Papa Francesco parla esplicitamente del clericalismo come radice di tutti i mali morali della Chiesa [se non ci capita la grazia del principato, non sarebbe male aspirare almeno ai ruoli di coloro che stanno a fianco dei capi: v.21].

Al pari dell’ambizione dei figli di Zebedeo, fra noi è tutto uno sgomitare per un posto al sole - gravissima e radicale carenza, incapace di qualsiasi attività di profezia critica.

Un falso concetto del Regno: per questo l’aereo è spesso fuori rotta, e ciò non depone a favore dei dirigenti ambiziosi, sempre stranamente in gara.

(Mai ridimensionarsi e lasciare che fedeli o confratelli ci considerino degli idioti che non “mietono” e quindi non sanno stare al mondo).

Ufficialmente uniti all’Offerta del Figlio Servitore, di fatto non tutti credono che nella debolezza del credente risalti la Potenza divina e l’autentica Stima che edifica la trama del presente e lancia il futuro.

Altro che sognatori dell’isola che non c’è: a moltissimi sembra più dignitoso presumere di sé.

Meglio pensare che la Croce gloriosa del Cristo sia una parentesi momentanea e tutta unicamente sua, frutto d’un piano prestabilito o di un destino cieco, affinché l’umiliazione del farsi piccoli non ci tocchi.

Dietro le buone maniere, ecco serpeggiare pessime abitudini - e la bramosia, che attraverso privilegi fissi guida le chiese alla perdita di senso e coesione.

Con strascico di vitalizi [prebende e titoli a vita, senza possibilità di ricambio ministeriale, né controlli e riassetto].

Chi mira alla visibilità e ai tronetti non ha alcun interesse reale per le persone, salvo per la sua élite di cooptati.

Pensa calcolando e agisce secondo vanità: mostrando il proprio rango “spirituale”, con artificioso senso dell’onore, e preminenze, arroganza, tornaconto di giro.

Figuriamoci la qualità imperscrutabile di proposte pastorali private della convinzione di un’altra Attesa, illuminante. Talora allestite per un maggior brillare esterno, e autocompiacersi; promuovere numeri, mostrarsi in vetrina, e passerelle.

 

L’Impero soggiogava il bacino mediterraneo con la forza delle Legioni. Attraverso una vasta base di schiavi e tributi, esso concentrava titoli e ricchezze in mano a piccole cerchie - con abuso di potere e coercizioni.

Il nuovo Regno dev’essere germe di società alternativa.

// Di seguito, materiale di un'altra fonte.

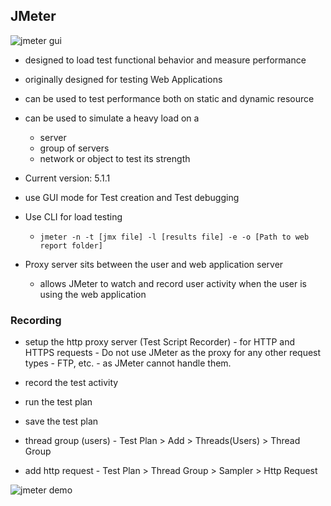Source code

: ## JMeter

![jmeter gui](img/jmeter-1.png)

-  designed to load test functional behavior and measure performance
-  originally designed for testing Web Applications 
-  can be used to test performance both on static and dynamic resource
-  can be used to simulate a heavy load on a 
     - server
     - group of servers
     - network or object to test its strength 
- Current version: 5.1.1

- use GUI mode for  Test creation and Test debugging
- Use CLI for load testing
    -   ```jmeter -n -t [jmx file] -l [results file] -e -o [Path to web report folder]```

- Proxy server sits between the user and web application server
    -  allows JMeter to watch and record user activity when the user is using the web application

### Recording
- setup the http proxy server (Test Script Recorder)
        - for HTTP and HTTPS requests
        - Do not use JMeter as the proxy for any other request types - FTP, etc. - as JMeter cannot handle them.

- record the test activity
- run  the test plan
- save the test plan
- thread group (users)
        - Test Plan > Add > Threads(Users) > Thread Group
- add http request
        - Test Plan >  Thread Group > Sampler > Http Request

![jmeter demo](img/jmeter-1.gif)
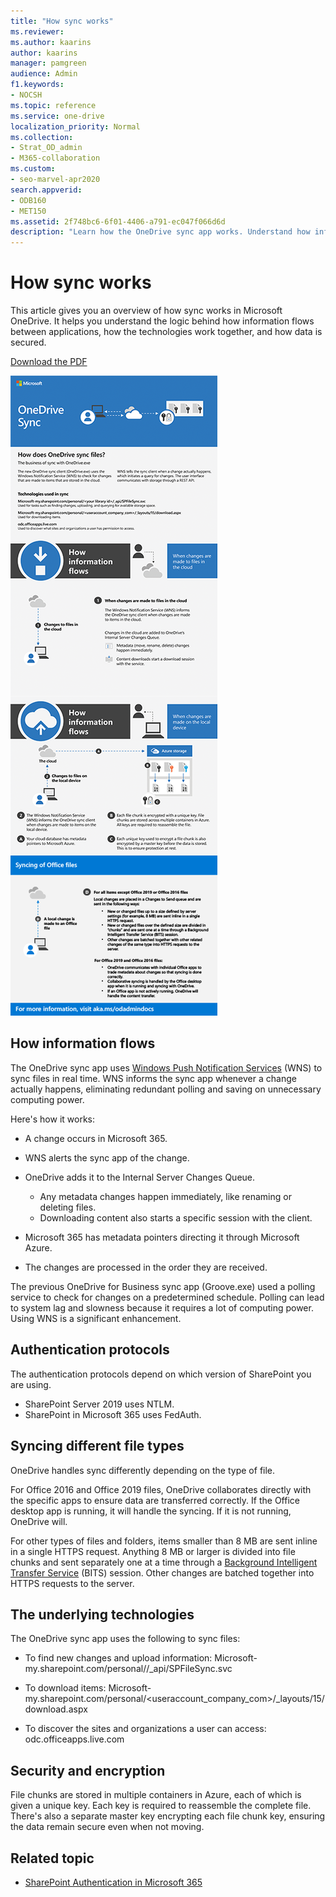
 ```yaml
---
title: "How sync works"
ms.reviewer: 
ms.author: kaarins
author: kaarins
manager: pamgreen
audience: Admin
f1.keywords:
- NOCSH
ms.topic: reference
ms.service: one-drive
localization_priority: Normal
ms.collection: 
- Strat_OD_admin
- M365-collaboration
ms.custom:
- seo-marvel-apr2020
search.appverid:
- ODB160
- MET150
ms.assetid: 2f748bc6-6f01-4406-a791-ec047f066d6d
description: "Learn how the OneDrive sync app works. Understand how information flows between applications, how technologies work together, & how data is secured."
---
```


# How sync works

This article gives you an overview of how sync works in Microsoft OneDrive. It helps you understand the logic behind how information flows between applications, how the technologies work together, and how data is secured.

[Download the PDF](https://go.microsoft.com/fwlink/p/?LinkId=829044)

![Illustration of the sync process](media/sync-process-infographic.png)
  
## How information flows

The OneDrive sync app uses [Windows Push Notification Services](/windows/uwp/design/shell/tiles-and-notifications/windows-push-notification-services--wns--overview) (WNS) to sync files in real time. WNS informs the sync app whenever a change actually happens, eliminating redundant polling and saving on unnecessary computing power.

Here's how it works:

- A change occurs in Microsoft 365.

- WNS alerts the sync app of the change.

- OneDrive adds it to the Internal Server Changes Queue.
    - Any metadata changes happen immediately, like renaming or deleting files.
    - Downloading content also starts a specific session with the client.

- Microsoft 365 has metadata pointers directing it through Microsoft Azure.

- The changes are processed in the order they are received.

The previous OneDrive for Business sync app (Groove.exe) used a polling service to check for changes on a predetermined schedule. Polling can lead to system lag and slowness because it requires a lot of computing power. Using WNS is a significant enhancement.
  

## Authentication protocols

The authentication protocols depend on which version of SharePoint you are using.

 - SharePoint Server 2019 uses NTLM.
 - SharePoint in Microsoft 365 uses FedAuth.

## Syncing different file types

OneDrive handles sync differently depending on the type of file.

For Office 2016 and Office 2019 files, OneDrive collaborates directly with the specific apps to ensure data are transferred correctly. If the Office desktop app is running, it will handle the syncing. If it is not running, OneDrive will.

For other types of files and folders, items smaller than 8 MB are sent inline in a single HTTPS request. Anything 8 MB or larger is divided into file chunks and sent separately one at a time through a [Background Intelligent Transfer Service](/windows/desktop/Bits/background-intelligent-transfer-service-portal) (BITS) session. Other changes are batched together into HTTPS requests to the server.
  
## The underlying technologies

The OneDrive sync app uses the following to sync files:

- To find new changes and upload information: Microsoft-my.sharepoint.com/personal/<your library id>/_api/SPFileSync.svc

- To download items: Microsoft-my.sharepoint.com/personal/<useraccount_company_com>/_layouts/15/download.aspx

- To discover the sites and organizations a user can access: odc.officeapps.live.com
  
## Security and encryption

File chunks are stored in multiple containers in Azure, each of which is given a unique key. Each key is required to reassemble the complete file. There's also a separate master key encrypting each file chunk key, ensuring the data remain secure even when not moving.

## Related topic

- [SharePoint Authentication in Microsoft 365](/sharepoint/authentication)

E quando l’archetipo della Chiesa piramidale salterà, vittima delle sue contraddizioni interne, dovremo essere pronti a porgere alle persone un modello di convivenza che non si disintegri più [coi suoi stessi boomerang].

 

Il perno sarà riappropriarsi di una sorta di sintesi della vita di Gesù per farla propria, come espressa nel v.28.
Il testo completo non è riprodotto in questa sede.